暇工作 「横に広がるなかまづくり」
ひま・こうさく 個人加盟労組アドバイザー
全労連損保関連支部のすぐ近くに、おなじ個人加盟労組で、ここ10年ほどで組合員を30数人から10倍増やして400名近くにも達した労組がある。「地域労組・こうとう」である。昨年、全労連が開いた労働運動交流集会「レイバー・ユニオン・カレッジ」で話題を集め広く知られることとなった。
地域労組と言えば、企業や職種など、いわゆる縦線ではなく地域という横糸を軸にした労組だ。だから、組合員の働く場所や勤務先はバラバラだ。もちろん、同じ職場にいる同僚を引き入れ、「分会」を作るケースもあるから、人の数だけ職場があるわけではないが。
全労連損保関連支部のすぐ近く、とは、地域的な意味もあるが、構成も運動スタイルも似通った面があるだけに、学び合うべきところが多いという意味でもある。
個人加盟労組では、組合員に何か問題が起きた場合、その直接の当事者は一人か二人という少数の場合が多い。何か問題を抱えて労組の門を叩いた人も多いから、それが構成員全体の問題となるためにはしばらく時間がかかる。一人の話をじっくり聞き、対策を練り、行動を起こすためにもそれなりの時間が必要だ。だが、そのことは、かえって構成員の団結をより強固にするうえでの要素にもなる。他者と気持ちを共有すること、ともに方策を見つけ出し、たたかいの道筋をつけること。そうした努力のなかで、人が本来持っている「つながりたい」という本質をより深めることが出来る。
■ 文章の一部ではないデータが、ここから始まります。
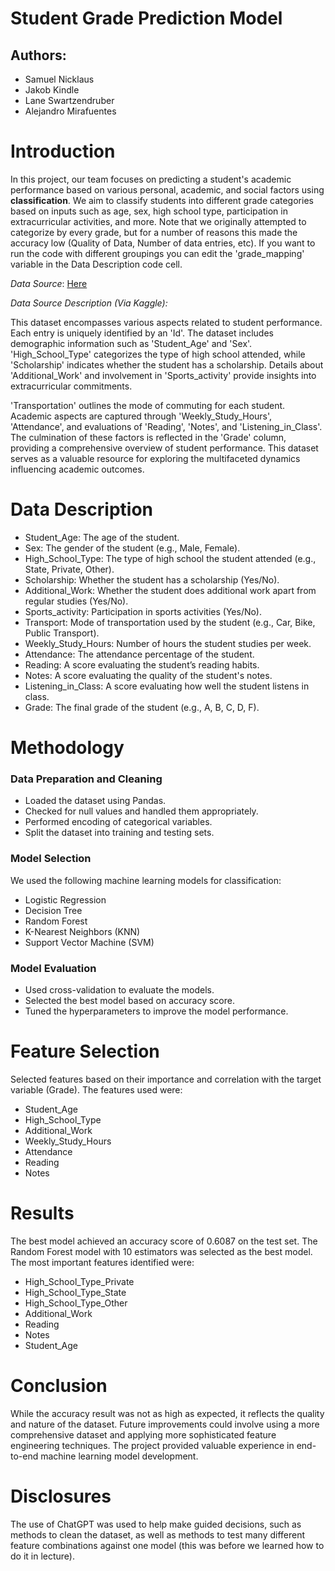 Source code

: # Student Grade Prediction Model

## Authors:
- Samuel Nicklaus
- Jakob Kindle
- Lane Swartzendruber
- Alejandro Mirafuentes

# Introduction

In this project, our team focuses on predicting a student's academic performance based on various personal, academic, and social factors using **classification**. We aim to classify students into different grade categories based on inputs such as age, sex, high school type, participation in extracurricular activities, and more. Note that we originally attempted to categorize by every grade, but for a number of reasons this made the accuracy low (Quality of Data, Number of data entries, etc). If you want to run the code with different groupings you can edit the 'grade_mapping' variable in the Data Description code cell.

*Data Source*: [Here](https://www.kaggle.com/datasets/jacksondivakarr/student-classification-dataset?select=student.csv)

*Data Source Description (Via Kaggle):*

This dataset encompasses various aspects related to student performance. Each entry is uniquely identified by an 'Id'. The dataset includes demographic information such as 'Student_Age' and 'Sex'. 'High_School_Type' categorizes the type of high school attended, while 'Scholarship' indicates whether the student has a scholarship. Details about 'Additional_Work' and involvement in 'Sports_activity' provide insights into extracurricular commitments.

'Transportation' outlines the mode of commuting for each student. Academic aspects are captured through 'Weekly_Study_Hours', 'Attendance', and evaluations of 'Reading', 'Notes', and 'Listening_in_Class'. The culmination of these factors is reflected in the 'Grade' column, providing a comprehensive overview of student performance. This dataset serves as a valuable resource for exploring the multifaceted dynamics influencing academic outcomes.

# Data Description

- Student_Age: The age of the student.
- Sex: The gender of the student (e.g., Male, Female).
- High_School_Type: The type of high school the student attended (e.g., State, Private, Other).
- Scholarship: Whether the student has a scholarship (Yes/No).
- Additional_Work: Whether the student does additional work apart from regular studies (Yes/No).
- Sports_activity: Participation in sports activities (Yes/No).
- Transport: Mode of transportation used by the student (e.g., Car, Bike, Public Transport).
- Weekly_Study_Hours: Number of hours the student studies per week.
- Attendance: The attendance percentage of the student.
- Reading: A score evaluating the student’s reading habits.
- Notes: A score evaluating the quality of the student's notes.
- Listening_in_Class: A score evaluating how well the student listens in class.
- Grade: The final grade of the student (e.g., A, B, C, D, F).

# Methodology

### Data Preparation and Cleaning

- Loaded the dataset using Pandas.
- Checked for null values and handled them appropriately.
- Performed encoding of categorical variables.
- Split the dataset into training and testing sets.

### Model Selection

We used the following machine learning models for classification:
- Logistic Regression
- Decision Tree
- Random Forest
- K-Nearest Neighbors (KNN)
- Support Vector Machine (SVM)

### Model Evaluation

- Used cross-validation to evaluate the models.
- Selected the best model based on accuracy score.
- Tuned the hyperparameters to improve the model performance.

# Feature Selection

Selected features based on their importance and correlation with the target variable (Grade). The features used were:
- Student_Age
- High_School_Type
- Additional_Work
- Weekly_Study_Hours
- Attendance
- Reading
- Notes

# Results

The best model achieved an accuracy score of 0.6087 on the test set. The Random Forest model with 10 estimators was selected as the best model. The most important features identified were:
- High_School_Type_Private
- High_School_Type_State
- High_School_Type_Other
- Additional_Work
- Reading
- Notes
- Student_Age

# Conclusion

While the accuracy result was not as high as expected, it reflects the quality and nature of the dataset. Future improvements could involve using a more comprehensive dataset and applying more sophisticated feature engineering techniques. The project provided valuable experience in end-to-end machine learning model development.

# Disclosures

The use of ChatGPT was used to help make guided decisions, such as methods to clean the dataset, as well as methods to test many different feature combinations against one model (this was before we learned how to do it in lecture).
「地域労組・こうとう」の発展は、たぶん、そのようにして、横に広がっていったのだろう。組合員自身が実感している組合の「良さ」を人々に伝える行動を繰り広げた結果だ。
損保関連支部のAさんもそうした運動家である。縁のできた人には必ず「うちの組合に入りませんか」と語りかけるのが彼女の決め台詞である。それがきっかけで、新入組合員を増やすだけでなく、呼びかけが、相手の職場のパワハラを告発する運動にも繋がって、そこの職場環境を一変させるなどの成果もあげた。自信を持ったAさんの活動は、勢いあまって、すでに大きな企業労組(闘う組合である)の幹部にまで声をかけることもある。傍のなかまが、「あの人は別の組合に入っているのだから」と注意しても、「あ、そう。でも二重加盟してもいいんでしょ」と意に介さない。発想に借り物ではない自由奔放さの持ち主だ。人は、つながりを求め、そこに環境を変えるパワーの源があると信じ込んでいるのが魅力的だ。
Aさんに象徴されるように、人が本来持っている「つながりたい」という自然の要求を信じ、それを広げることによって前に進もうとする組合員たちの情熱がある限り、個人加盟労組の前途には希望しかない。